Even with Canopy expected to lead the way on the revenue front, or at worst lock up the No. 2 spot behind Aurora Cannabis, it's going to be spending liberally on acquisitions, capacity expansion, its international push, marketing and branding, and product development. The amount that Canopy's management will spend each quarter is simply proving unpredictable.
What has proven predictable are its huge losses. In the company's most recent quarter, Canopy Growth lost almost CA$215 million on an operating basis, suggesting that these losses are likely to continue for many quarters to come.
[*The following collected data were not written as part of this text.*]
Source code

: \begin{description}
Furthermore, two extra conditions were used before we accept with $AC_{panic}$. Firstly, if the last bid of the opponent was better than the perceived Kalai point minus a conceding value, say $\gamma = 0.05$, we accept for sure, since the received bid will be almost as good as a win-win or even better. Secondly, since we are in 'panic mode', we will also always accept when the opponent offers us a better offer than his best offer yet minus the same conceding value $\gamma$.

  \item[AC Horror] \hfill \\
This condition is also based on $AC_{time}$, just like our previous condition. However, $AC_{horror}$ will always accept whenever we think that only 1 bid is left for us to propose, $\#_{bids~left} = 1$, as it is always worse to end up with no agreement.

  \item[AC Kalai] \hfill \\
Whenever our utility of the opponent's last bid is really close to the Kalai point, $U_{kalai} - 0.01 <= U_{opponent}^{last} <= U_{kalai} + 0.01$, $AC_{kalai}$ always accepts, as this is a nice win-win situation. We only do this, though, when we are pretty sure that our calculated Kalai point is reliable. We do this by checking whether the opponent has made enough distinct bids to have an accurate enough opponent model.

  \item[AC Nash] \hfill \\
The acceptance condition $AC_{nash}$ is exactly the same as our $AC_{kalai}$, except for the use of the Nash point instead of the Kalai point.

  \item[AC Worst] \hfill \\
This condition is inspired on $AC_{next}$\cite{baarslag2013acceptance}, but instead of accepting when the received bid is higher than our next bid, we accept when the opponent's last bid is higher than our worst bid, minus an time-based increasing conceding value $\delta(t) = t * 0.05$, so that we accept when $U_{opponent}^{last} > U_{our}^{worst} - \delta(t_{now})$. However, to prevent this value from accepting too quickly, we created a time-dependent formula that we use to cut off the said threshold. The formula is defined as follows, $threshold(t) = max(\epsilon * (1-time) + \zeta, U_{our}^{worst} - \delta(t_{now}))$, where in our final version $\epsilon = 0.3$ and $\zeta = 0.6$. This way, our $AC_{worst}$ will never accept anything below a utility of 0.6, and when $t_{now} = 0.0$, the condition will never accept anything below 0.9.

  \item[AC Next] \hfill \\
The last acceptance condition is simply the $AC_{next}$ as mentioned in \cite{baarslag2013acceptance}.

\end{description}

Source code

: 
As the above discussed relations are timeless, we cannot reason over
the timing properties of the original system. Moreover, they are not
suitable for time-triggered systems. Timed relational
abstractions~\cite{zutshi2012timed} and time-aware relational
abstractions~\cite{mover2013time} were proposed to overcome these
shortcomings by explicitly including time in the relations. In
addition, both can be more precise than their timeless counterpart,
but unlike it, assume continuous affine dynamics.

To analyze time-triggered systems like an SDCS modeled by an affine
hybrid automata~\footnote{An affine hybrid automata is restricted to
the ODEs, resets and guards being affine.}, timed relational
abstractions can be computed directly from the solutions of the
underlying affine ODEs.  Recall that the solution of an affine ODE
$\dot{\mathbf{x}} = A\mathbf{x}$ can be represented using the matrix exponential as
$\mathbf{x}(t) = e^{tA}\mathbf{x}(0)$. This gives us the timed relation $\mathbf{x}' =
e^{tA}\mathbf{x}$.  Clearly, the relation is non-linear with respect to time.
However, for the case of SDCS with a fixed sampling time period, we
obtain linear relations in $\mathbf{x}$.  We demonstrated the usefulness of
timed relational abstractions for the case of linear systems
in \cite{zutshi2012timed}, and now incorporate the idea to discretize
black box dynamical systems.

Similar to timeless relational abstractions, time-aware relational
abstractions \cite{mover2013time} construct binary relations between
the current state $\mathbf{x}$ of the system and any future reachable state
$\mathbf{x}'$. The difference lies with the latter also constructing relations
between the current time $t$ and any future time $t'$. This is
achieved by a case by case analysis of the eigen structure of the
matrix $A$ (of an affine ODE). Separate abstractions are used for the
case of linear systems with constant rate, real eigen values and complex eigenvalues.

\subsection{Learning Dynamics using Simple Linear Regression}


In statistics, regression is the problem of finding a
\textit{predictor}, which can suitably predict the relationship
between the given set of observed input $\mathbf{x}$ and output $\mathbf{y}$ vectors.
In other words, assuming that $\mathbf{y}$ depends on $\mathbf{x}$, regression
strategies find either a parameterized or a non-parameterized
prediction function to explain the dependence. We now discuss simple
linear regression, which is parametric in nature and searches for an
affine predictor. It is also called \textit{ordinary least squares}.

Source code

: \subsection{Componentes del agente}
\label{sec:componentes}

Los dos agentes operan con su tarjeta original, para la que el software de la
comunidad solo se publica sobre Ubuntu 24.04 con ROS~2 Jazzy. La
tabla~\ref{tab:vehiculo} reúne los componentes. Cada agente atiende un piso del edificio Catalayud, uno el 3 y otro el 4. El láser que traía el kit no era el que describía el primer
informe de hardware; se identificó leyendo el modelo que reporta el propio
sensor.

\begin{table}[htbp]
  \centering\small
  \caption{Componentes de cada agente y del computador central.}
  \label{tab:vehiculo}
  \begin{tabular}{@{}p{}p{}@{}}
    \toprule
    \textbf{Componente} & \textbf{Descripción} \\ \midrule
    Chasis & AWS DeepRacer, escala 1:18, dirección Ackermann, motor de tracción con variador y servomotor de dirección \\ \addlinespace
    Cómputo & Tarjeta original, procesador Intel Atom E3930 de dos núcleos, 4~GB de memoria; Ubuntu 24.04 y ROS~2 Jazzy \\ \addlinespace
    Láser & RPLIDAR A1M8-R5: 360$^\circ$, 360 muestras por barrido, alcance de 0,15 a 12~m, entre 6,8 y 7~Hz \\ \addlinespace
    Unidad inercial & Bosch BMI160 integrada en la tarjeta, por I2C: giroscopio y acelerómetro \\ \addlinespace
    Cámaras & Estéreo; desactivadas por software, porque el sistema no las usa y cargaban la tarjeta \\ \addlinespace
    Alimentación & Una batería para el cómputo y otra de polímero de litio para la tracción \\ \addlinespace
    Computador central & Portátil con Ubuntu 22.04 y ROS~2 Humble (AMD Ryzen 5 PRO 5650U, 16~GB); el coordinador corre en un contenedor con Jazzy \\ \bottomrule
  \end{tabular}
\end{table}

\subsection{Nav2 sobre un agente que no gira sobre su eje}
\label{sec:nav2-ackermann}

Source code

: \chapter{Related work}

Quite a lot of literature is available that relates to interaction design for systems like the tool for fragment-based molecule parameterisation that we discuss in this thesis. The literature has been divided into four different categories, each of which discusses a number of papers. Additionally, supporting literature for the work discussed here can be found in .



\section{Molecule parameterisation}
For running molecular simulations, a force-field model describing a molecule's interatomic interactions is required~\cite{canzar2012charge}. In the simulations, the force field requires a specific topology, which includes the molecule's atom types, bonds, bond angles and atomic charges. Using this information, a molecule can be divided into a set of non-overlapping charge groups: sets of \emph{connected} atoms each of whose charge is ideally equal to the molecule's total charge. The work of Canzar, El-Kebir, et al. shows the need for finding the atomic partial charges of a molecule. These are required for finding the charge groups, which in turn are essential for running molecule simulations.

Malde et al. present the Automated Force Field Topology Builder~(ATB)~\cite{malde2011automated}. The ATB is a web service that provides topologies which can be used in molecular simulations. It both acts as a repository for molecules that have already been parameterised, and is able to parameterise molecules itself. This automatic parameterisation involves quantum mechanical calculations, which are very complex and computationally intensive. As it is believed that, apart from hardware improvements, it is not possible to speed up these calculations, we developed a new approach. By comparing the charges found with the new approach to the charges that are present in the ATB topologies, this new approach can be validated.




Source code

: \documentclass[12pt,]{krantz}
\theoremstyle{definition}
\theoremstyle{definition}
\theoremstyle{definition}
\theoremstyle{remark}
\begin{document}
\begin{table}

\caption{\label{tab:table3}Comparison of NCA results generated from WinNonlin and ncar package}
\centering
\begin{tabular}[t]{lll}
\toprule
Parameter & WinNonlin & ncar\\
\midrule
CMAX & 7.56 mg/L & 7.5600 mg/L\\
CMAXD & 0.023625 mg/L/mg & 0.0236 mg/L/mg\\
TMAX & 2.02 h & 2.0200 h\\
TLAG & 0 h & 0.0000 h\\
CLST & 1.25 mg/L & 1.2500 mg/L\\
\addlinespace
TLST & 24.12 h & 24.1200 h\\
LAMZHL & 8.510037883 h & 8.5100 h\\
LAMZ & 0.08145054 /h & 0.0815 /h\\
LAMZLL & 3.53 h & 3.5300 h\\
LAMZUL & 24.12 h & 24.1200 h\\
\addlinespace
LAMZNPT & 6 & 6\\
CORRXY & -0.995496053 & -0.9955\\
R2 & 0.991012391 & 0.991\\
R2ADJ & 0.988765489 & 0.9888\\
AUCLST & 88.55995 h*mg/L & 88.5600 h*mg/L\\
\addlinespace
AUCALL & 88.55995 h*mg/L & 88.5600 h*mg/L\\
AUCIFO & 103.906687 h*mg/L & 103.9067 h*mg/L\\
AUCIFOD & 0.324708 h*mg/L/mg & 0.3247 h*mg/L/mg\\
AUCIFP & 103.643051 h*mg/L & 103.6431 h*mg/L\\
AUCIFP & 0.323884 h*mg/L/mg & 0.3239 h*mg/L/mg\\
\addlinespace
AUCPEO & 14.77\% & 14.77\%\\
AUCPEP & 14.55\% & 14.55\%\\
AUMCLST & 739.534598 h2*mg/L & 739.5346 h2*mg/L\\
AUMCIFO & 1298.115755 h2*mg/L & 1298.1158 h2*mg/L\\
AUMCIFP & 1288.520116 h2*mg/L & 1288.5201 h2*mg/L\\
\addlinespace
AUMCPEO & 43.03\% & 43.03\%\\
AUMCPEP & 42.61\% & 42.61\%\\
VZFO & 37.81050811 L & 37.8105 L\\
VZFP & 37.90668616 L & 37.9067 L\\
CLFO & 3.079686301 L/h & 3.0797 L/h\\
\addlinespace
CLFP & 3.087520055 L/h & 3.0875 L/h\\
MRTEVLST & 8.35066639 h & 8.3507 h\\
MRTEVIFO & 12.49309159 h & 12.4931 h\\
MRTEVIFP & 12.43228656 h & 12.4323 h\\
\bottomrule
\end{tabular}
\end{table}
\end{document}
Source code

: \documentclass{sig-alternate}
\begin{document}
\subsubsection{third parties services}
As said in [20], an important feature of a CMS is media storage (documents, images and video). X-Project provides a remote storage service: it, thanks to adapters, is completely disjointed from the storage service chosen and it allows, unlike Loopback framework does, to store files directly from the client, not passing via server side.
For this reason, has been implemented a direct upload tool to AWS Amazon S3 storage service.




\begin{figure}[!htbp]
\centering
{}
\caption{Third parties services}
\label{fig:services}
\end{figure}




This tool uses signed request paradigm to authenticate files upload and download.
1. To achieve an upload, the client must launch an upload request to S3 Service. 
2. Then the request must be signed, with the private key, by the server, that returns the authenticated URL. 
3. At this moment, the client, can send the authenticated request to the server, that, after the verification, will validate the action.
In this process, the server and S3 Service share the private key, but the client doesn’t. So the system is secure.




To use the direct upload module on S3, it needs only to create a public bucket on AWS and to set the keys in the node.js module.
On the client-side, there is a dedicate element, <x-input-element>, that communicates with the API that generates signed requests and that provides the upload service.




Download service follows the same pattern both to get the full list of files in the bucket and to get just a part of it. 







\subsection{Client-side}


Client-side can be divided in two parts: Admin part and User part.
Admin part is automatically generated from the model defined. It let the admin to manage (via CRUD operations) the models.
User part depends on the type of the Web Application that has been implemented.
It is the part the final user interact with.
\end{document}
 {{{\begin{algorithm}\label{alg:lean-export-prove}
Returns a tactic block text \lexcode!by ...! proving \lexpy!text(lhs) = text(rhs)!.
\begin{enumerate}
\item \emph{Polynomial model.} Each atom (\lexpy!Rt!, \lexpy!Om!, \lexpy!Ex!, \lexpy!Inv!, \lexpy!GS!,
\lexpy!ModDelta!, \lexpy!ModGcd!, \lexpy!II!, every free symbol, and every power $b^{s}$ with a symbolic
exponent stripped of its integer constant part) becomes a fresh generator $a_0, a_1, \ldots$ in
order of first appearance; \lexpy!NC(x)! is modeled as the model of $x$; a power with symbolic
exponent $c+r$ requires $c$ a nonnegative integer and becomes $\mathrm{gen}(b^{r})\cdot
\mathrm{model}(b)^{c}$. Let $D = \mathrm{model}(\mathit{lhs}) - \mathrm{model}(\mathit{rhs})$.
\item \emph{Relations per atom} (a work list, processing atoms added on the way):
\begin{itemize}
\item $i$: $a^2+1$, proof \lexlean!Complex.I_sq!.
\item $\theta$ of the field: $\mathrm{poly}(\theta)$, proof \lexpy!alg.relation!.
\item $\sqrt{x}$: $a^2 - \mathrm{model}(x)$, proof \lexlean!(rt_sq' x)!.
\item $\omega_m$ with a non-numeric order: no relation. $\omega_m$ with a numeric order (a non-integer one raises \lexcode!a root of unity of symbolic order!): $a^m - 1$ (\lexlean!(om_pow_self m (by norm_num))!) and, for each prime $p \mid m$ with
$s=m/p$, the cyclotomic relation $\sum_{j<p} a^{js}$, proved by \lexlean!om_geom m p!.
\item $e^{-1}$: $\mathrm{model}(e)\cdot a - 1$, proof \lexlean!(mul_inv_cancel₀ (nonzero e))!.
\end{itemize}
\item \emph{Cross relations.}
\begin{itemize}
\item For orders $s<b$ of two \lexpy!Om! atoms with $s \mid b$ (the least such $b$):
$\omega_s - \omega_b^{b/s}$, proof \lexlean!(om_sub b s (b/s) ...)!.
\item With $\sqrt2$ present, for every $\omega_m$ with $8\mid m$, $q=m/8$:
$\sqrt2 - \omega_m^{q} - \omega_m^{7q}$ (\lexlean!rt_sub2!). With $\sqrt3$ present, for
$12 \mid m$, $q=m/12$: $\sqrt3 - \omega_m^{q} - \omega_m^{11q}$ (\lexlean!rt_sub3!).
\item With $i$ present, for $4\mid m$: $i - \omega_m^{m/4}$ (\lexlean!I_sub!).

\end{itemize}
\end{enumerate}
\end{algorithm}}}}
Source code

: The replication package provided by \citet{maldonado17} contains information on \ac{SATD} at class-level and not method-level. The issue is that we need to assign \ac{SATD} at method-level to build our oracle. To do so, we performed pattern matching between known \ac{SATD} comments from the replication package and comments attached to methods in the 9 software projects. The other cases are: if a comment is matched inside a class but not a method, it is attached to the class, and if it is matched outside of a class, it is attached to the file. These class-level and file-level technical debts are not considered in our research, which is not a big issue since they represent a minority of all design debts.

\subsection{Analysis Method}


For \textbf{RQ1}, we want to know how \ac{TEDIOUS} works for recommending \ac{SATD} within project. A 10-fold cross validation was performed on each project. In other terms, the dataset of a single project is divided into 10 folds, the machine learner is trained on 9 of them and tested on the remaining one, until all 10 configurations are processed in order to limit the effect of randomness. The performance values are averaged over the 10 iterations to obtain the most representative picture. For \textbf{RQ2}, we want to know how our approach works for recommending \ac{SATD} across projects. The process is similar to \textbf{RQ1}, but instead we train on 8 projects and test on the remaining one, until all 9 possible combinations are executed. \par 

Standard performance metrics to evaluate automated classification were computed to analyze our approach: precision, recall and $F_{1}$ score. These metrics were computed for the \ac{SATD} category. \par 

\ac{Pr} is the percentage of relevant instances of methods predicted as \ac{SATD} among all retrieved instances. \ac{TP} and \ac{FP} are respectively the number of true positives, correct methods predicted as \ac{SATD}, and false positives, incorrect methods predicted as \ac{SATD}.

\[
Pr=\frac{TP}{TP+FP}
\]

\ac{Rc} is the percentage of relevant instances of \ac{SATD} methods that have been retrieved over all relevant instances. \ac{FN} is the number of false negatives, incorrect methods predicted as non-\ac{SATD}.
3. Regulatory red tape is a problem
Third, falling profit estimates could be blamed on regulatory red tape.
When Canada legalized recreational weed in October, regulators reassured the public that there would be more than enough supply to meet demand. In some provinces, it took just hours to prove that thesis incorrect. Nearly all of Canada's provinces have suffered from temporary supply shortages, with a few suggesting that it could be months before supply is sufficient to meet demand. The culprit is likely Health Canada.
The regulatory agency responsible for overseeing the Canadian pot industry has a backlog of cultivation licenses and sales permits that are taking many months to approve. As a result, supply shortages are reducing the sales potential of some cannabis growers, and it may be driving a small percentage of consumers back to the black market.
4. Share-based dilution takes its toll
As much as you're probably sick and tired of hearing me talk about share-based dilution, it's become a real problem, and it's likely weighing on the profit estimates of pot stocks.
Since banks have been most reluctant to lend to marijuana stocks on a nondilutive basis, most pot stocks have turned to bought-deal offerings to raise capital. This involves selling stock, convertible debentures, stock options, and/or warrants in order to raise cash. While successful, these offerings have a downside of ballooning a company's outstanding share count. This weighs on the price of a stock, as well as pushes EPS down for profitable companies.
Aurora Cannabis, the king of share-based dilution, has seen its share count rocket from 16 million at the end of fiscal 2014 to nearly 962 million as of Aurora's most recent quarter. Even with improved net income and margins, Aurora could actually see its EPS decline as a result of dilution.
Long story short, it's time for investors to once again consider toning down their expectations for marijuana stocks in the near term.